"""
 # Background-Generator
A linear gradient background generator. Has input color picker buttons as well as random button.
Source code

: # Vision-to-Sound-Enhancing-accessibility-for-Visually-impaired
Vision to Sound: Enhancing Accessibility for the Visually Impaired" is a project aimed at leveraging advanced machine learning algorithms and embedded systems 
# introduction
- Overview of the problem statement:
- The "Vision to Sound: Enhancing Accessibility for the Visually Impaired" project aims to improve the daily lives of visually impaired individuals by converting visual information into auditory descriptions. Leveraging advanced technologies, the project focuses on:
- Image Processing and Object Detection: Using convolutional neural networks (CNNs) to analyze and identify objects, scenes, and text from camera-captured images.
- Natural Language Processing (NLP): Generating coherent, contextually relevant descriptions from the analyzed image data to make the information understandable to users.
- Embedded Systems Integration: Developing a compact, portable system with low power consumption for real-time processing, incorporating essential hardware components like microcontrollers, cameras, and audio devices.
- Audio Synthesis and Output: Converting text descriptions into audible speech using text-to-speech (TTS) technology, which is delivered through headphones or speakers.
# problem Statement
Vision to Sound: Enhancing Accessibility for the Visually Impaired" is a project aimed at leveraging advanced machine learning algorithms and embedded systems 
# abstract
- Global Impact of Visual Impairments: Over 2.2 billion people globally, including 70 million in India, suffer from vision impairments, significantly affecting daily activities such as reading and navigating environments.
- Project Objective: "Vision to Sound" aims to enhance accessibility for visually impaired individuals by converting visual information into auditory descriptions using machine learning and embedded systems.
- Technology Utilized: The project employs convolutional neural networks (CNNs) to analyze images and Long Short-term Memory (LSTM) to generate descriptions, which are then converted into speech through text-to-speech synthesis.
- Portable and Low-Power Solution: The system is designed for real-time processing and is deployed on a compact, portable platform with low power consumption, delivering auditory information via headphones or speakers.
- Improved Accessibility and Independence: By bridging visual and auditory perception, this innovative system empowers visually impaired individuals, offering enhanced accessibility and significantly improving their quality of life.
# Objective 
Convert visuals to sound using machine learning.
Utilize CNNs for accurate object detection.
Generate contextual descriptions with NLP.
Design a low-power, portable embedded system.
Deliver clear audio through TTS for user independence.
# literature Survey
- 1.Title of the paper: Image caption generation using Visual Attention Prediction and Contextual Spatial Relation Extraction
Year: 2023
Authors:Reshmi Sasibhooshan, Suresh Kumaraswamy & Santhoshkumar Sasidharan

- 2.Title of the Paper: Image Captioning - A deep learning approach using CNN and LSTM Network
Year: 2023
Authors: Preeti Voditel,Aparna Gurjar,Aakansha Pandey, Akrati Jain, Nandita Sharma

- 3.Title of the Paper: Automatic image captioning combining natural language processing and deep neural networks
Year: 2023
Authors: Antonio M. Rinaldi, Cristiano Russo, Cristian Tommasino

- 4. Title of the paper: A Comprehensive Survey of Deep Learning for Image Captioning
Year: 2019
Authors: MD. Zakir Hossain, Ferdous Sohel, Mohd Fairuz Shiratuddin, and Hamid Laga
"""
* Directions for this task: Start at the first line of the entries and stop at the line with "- Overview of". Retype each of those lines exactly, both ends included.

* The completed task:
 # Background-Generator
A linear gradient background generator. Has input color picker buttons as well as random button.
Source code

: # Vision-to-Sound-Enhancing-accessibility-for-Visually-impaired
Vision to Sound: Enhancing Accessibility for the Visually Impaired" is a project aimed at leveraging advanced machine learning algorithms and embedded systems 
# introduction
- Overview of the problem statement:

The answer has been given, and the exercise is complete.